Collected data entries
○ ○ ○ ○ ○ ○ ○

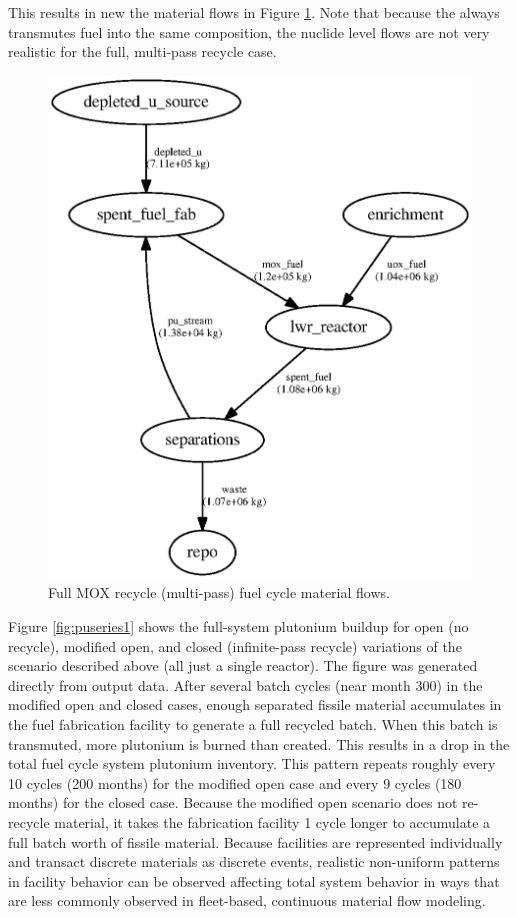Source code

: This results in new the material flows in Figure \ref{fig:flowclosed}. Note
that because the  always transmutes fuel into the same
composition, the nuclide level flows are not very realistic for the full, 
multi-pass
recycle case.

\begin{figure}[H]
\label{fig:flowclosed}
\caption{Full \gls{MOX} recycle (multi-pass) fuel cycle material flows.}
\begin{center}
\includegraphics{./images/flow-closed-1.eps}
\end{center}
\end{figure}

Figure \ref{fig:puseries1} shows the full-system plutonium buildup for open
(no recycle), modified open, and closed (infinite-pass recycle) variations of
the scenario described above (all just a single reactor).  The figure was
generated directly from \Cyclus output data. After several batch cycles (near
month 300) in the modified open and closed cases, enough separated fissile
material accumulates in the fuel fabrication facility to generate a full
recycled batch.  When this batch is transmuted, more plutonium is burned than
created.  This results in a drop in the total fuel cycle system plutonium
inventory.  This pattern repeats roughly every 10 cycles (200 months) for the
modified open case and every 9 cycles (180 months) for the closed case.
Because the modified open scenario does not re-recycle material, it takes the
fabrication facility 1 cycle longer to accumulate a full batch worth of
fissile material.  Because facilities are represented individually and
transact discrete materials as discrete events, realistic non-uniform patterns
in facility behavior can be observed affecting total system behavior in ways
that are less commonly observed in fleet-based, continuous material flow
modeling.

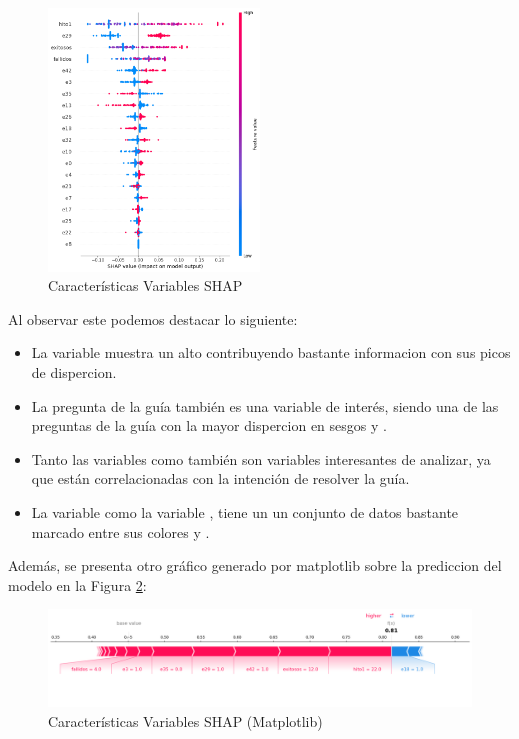 \begin{figure}[H]
    \centering
    \includegraphics[width=0.5\textwidth]{img/shap_rf/shapForcePlot2.png}
    \caption{Características Variables SHAP}
    \label{fig:caract_var_shap}
\end{figure}

Al observar este podemos destacar lo siguiente:

\begin{itemize}
    \item La variable   muestra un alto  contribuyendo bastante informacion con sus picos de dispercion.
    \item La pregunta de la guía  también es una variable de interés, siendo una de las preguntas de la guía con la mayor dispercion en sesgos  y .
    \item Tanto las variables  como  también son variables interesantes de analizar, ya que están correlacionadas con la intención de resolver la guía.
    \item La variable  como la variable , tiene un un conjunto de datos bastante marcado entre  sus colores  y .
\end{itemize}

Además, se presenta otro gráfico generado por matplotlib sobre la prediccion del modelo en la Figura \ref{fig:caract_var_shap_mat}:

\begin{figure}[H]
    \centering
    \includegraphics[width=1\textwidth]{img/shap_rf/shapForcePlot.png}
    \caption{Características Variables SHAP (Matplotlib)}
    \label{fig:caract_var_shap_mat}
\end{figure}

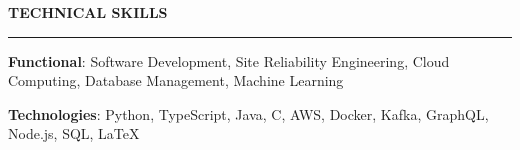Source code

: \documentclass{cv}
\begin{document}

\sectionskip


\textbf{\uppercase{Technical Skills}}
\sectionlineskip
\hrule height 0.6pt
\begin{list}{}{\setlength{\leftmargin}{0pt}}
\itemsep -3.0pt
\item
    \textbf{Functional}: Software Development, Site Reliability Engineering, Cloud Computing, Database Management, Machine Learning
\item
    \textbf{Technologies}: Python, TypeScript, Java, C, AWS, Docker, Kafka, GraphQL, Node.js, SQL, \LaTeX
\end{list}


\sectionskip

\end{document}
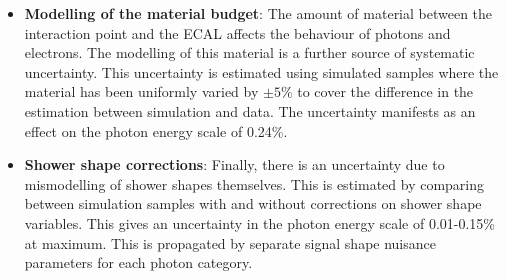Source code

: \begin{itemize}[noitemsep]
{           This gives a contribution of 0.05\% uncertainty to the photon energy scale.
           }
    \item {\textbf{Modelling of the material budget}: 
           The amount of material between the interaction point and the ECAL affects the behaviour of photons and electrons. 
           The modelling of this material is a further source of systematic uncertainty. 
           This uncertainty is estimated using simulated samples where the material has been uniformly varied by $\pm5\%$ to cover the difference in the estimation between simulation and data.
           The uncertainty manifests as an effect on the photon energy scale of 0.24\%.
           }
    \item {\textbf{Shower shape corrections}: 
           Finally, there is an uncertainty due to mismodelling of shower shapes themselves. This is estimated by comparing between simulation samples with and without corrections on shower shape variables. This gives an uncertainty in the photon energy scale of 0.01-0.15\% at maximum. This is propagated by separate signal shape nuisance parameters for each photon category.  
           }
\end{itemize}

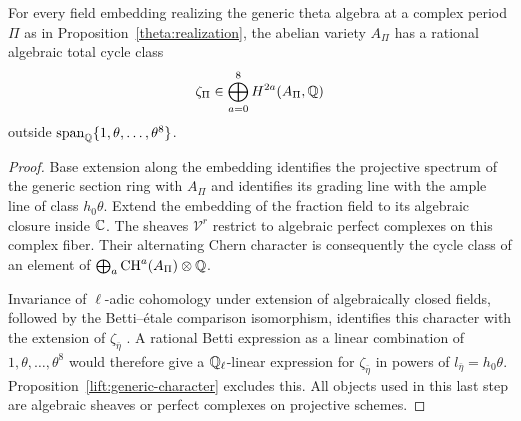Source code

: \begin{proposition}
\label{lift:complex-class}
For every field embedding realizing the generic theta algebra at a
complex period $\Pi$ as in Proposition~\ref{theta:realization}, the abelian
variety $A_\Pi$ has a rational algebraic total cycle class
\[
 \zeta_\Pi\in\bigoplus_{a=0}^8H^{2a}(A_\Pi,\Q)
\]
outside $\operatorname{span}_\Q\{1,\theta,\ldots,\theta^8\}$.
\end{proposition}

\begin{proof}
Base extension along the embedding identifies the projective spectrum
of the generic section ring with $A_\Pi$ and identifies its grading line
with the ample line of class $h_0\theta$.  Extend the embedding of the
fraction field to its algebraic closure inside $\C$.  The sheaves
$\mathcal V^r$ restrict to algebraic perfect complexes on this complex
fiber.  Their alternating Chern character is consequently the cycle
class of an element of $\bigoplus_a\CH^a(A_\Pi)\otimes\Q$.

Invariance of $\ell$-adic cohomology under extension of algebraically
closed fields, followed by the Betti--\'etale comparison isomorphism,
identifies this character with the extension of $\zeta_{\bar\eta}$
\cite{smooth-proper}.  A rational Betti expression as a linear
combination of $1,\theta,\ldots,\theta^8$ would therefore give a
$\Q_\ell$-linear expression for $\zeta_{\bar\eta}$ in powers of
$l_{\bar\eta}=h_0\theta$.  Proposition~\ref{lift:generic-character}
excludes this.  All objects used in this last step are algebraic
sheaves or perfect complexes on projective schemes.
\end{proof}
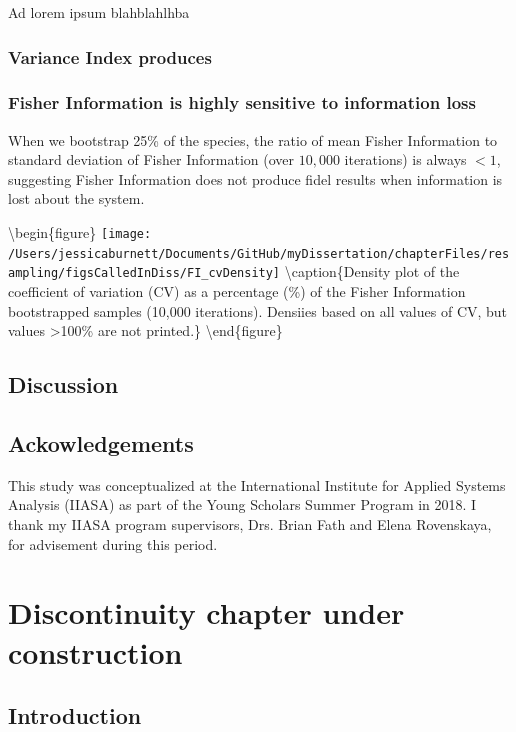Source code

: \documentclass[12pt,twoside,openany]{reedthesis}
\begin{document}
Ad lorem ipsum blahblahlhba

\subsection{Variance Index produces}\label{variance-index-produces}

\subsection{Fisher Information is highly sensitive to information
loss}\label{fisher-information-is-highly-sensitive-to-information-loss}

When we bootstrap 25\% of the species, the ratio of mean Fisher
Information to standard deviation of Fisher Information (over \(10,000\)
iterations) is always \(< 1\), suggesting Fisher Information does not
produce fidel results when information is lost about the system.

\textbackslash{}begin\{figure\}
\texttt{[image: /Users/jessicaburnett/Documents/GitHub/myDissertation/chapterFiles/resampling/figsCalledInDiss/FI\_cvDensity]}
\textbackslash{}caption\{Density plot of the coefficient of variation
(CV) as a percentage (\%) of the Fisher Information bootstrapped samples
(10,000 iterations). Densiies based on all values of CV, but values
\textgreater{}100\% are not printed.\}\label{fig:results}
\textbackslash{}end\{figure\}

\section{Discussion}\label{discussion-3}

\section{Ackowledgements}\label{ackowledgements}

This study was conceptualized at the International Institute for Applied
Systems Analysis (IIASA) as part of the Young Scholars Summer Program in
2018. I thank my IIASA program supervisors, Drs. Brian Fath and Elena
Rovenskaya, for advisement during this period.

\chapter{Discontinuity chapter under construction}\label{discontinuity}

\section{Introduction}\label{introduction-5}
\end{document}
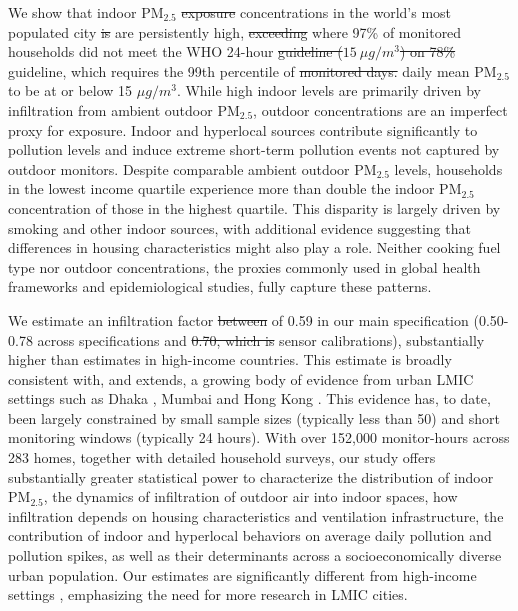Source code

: \documentclass[9pt,twocolumn,twoside]{pnas-new}
\providecommand{\DIFadd}[1]{{\protect\color{red}#1}}
\providecommand{\DIFdel}[1]{{\protect\color{red}\protect\sout{#1}}}
\begin{document}
We show that indoor PM$_{2.5}$ \DIFdel{exposure} \DIFadd{concentrations} in the world's most populated city \DIFdel{is} \DIFadd{are} persistently high, \DIFdel{exceeding} \DIFadd{where 97\% of monitored households did not meet} the WHO 24-hour \DIFdel{guideline ($15~\mu g/m^3$) on 78\%} \DIFadd{guideline, which requires the 99th percentile} of \DIFdel{monitored days.} \DIFadd{daily mean PM$_{2.5}$ to be at or below 15 $\mu g/m^3$.} While high indoor levels are primarily driven by infiltration from ambient outdoor PM$_{2.5}$, outdoor concentrations are an imperfect proxy for exposure. Indoor and hyperlocal sources contribute significantly to pollution levels and induce extreme short-term pollution events not captured by outdoor monitors. Despite comparable ambient outdoor PM$_{2.5}$ levels, households in the lowest income quartile experience more than double the indoor PM$_{2.5}$ concentration of those in the highest quartile. This disparity is largely driven by smoking and other indoor sources, with additional evidence suggesting that differences in housing characteristics might also play a role. Neither cooking fuel type nor outdoor concentrations, the proxies commonly used in global health frameworks and epidemiological studies, fully capture these patterns.

We estimate an infiltration factor \DIFdel{between} \DIFadd{of} 0.59 \DIFadd{in our main specification (0.50-0.78 across specifications} and \DIFdel{0.70, which is} \DIFadd{sensor calibrations),} substantially higher than estimates in high-income countries.
This estimate is broadly consistent with, and extends, a growing body of evidence from urban LMIC settings such as Dhaka \citep{Sahaetal2025}, Mumbai \citep{Anandetal2022} and Hong Kong \citep{Hossainetal2021}. This evidence has, to date, been largely constrained by small sample sizes (typically less than 50) and short monitoring windows (typically 24 hours). 
With over 152,000 monitor-hours across 283 homes, together with detailed household surveys, our study offers substantially greater statistical power to characterize the distribution of indoor PM$_{2.5}$, the dynamics of infiltration of outdoor air into indoor spaces, how infiltration depends on housing characteristics and ventilation infrastructure, the contribution of indoor and hyperlocal behaviors on average daily pollution and pollution spikes, as well as their determinants across a socioeconomically diverse urban population. Our estimates are significantly different from high-income settings \citep{krebs_using_2021, lunderberg_assessing_2023, burke_exposures_2022}, emphasizing the need for more research in LMIC cities.
\end{document}
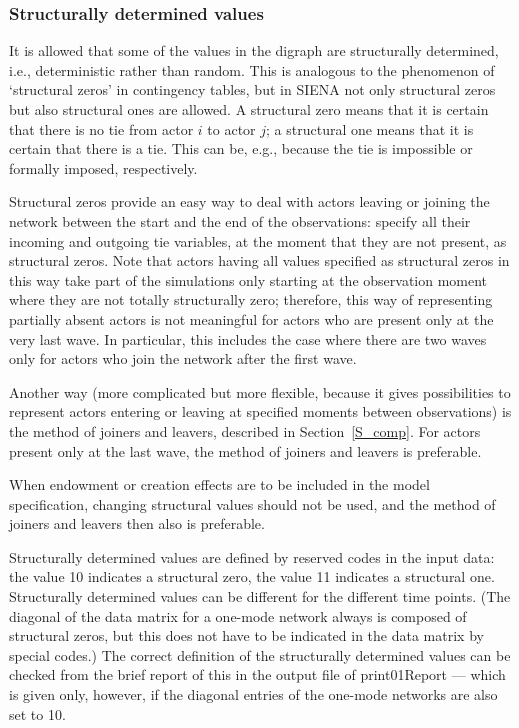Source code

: \documentclass[a4paper,fleqn,11pt]{article}
\newcommand{\+}{\, + \,}
\newcommand{\sfn}[1]{\textsf{#1}}
\newcommand{\SI}{{\sf SIENA }}
\begin{document}
\subsubsection{Structurally determined values}
\label{S_struct}

It is allowed that some of the values in the digraph are
structurally determined, i.e., deterministic rather than random.
This is analogous to the phenomenon of `structural zeros' in
contingency tables, but in \SI not only structural zeros but also
structural ones are allowed. A structural zero means that it is
certain that there is no tie from actor $i$ to actor $j$; a
structural one means that it is certain that there is a tie. This
can be, e.g., because the tie is impossible or formally imposed,
respectively.

Structural zeros provide an easy way to deal with actors leaving
or joining the network between the start and the end
of the observations: specify all their incoming and outgoing tie
variables, at the moment that they are not present, as structural zeros.
Note that actors having all values specified as structural zeros in this way
take part of the simulations only starting at the observation moment
where they are not totally structurally zero;
therefore, this way of representing partially absent actors
is not meaningful for actors who are present only at the very last wave.
In particular, this includes the case where there are two waves only
for actors who join the network after the first wave.

Another way (more complicated but more flexible,
because it gives possibilities to represent actors
entering or leaving at specified moments between observations)
is the method of joiners and leavers, described in Section~\ref{S_comp}.
For actors present only at the last wave, the method of
joiners and leavers is preferable.

When endowment or creation effects are to be included in the
model specification, changing structural values should not be used,
and the method of joiners and leavers then also is preferable.

Structurally determined values are defined by reserved codes in
the input data: the value 10 indicates a structural zero, the
value 11 indicates a structural one. Structurally determined
values can be different for the different time points. (The
diagonal of the data matrix for a one-mode network
always is composed of structural
zeros, but this does not have to be indicated in the data matrix
by special codes.) The correct definition of the structurally
determined values can be checked from the brief report of this in
the output file of \sfn{print01Report} --- which is given only,
however, if the diagonal entries of the one-mode networks are also
set to 10.
\end{document}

○ ○ ○ ○ ○ ○ ○

**Task directions**
Take the records above and return, word for word, only the lines that fall from the line with "for actors who join" to the line with "zeros, but this", both of them included.

**Completed task**
for actors who join the network after the first wave.

Another way (more complicated but more flexible,
because it gives possibilities to represent actors
entering or leaving at specified moments between observations)
is the method of joiners and leavers, described in Section~\ref{S_comp}.
For actors present only at the last wave, the method of
joiners and leavers is preferable.

When endowment or creation effects are to be included in the
model specification, changing structural values should not be used,
and the method of joiners and leavers then also is preferable.

Structurally determined values are defined by reserved codes in
the input data: the value 10 indicates a structural zero, the
value 11 indicates a structural one. Structurally determined
values can be different for the different time points. (The
diagonal of the data matrix for a one-mode network
always is composed of structural
zeros, but this does not have to be indicated in the data matrix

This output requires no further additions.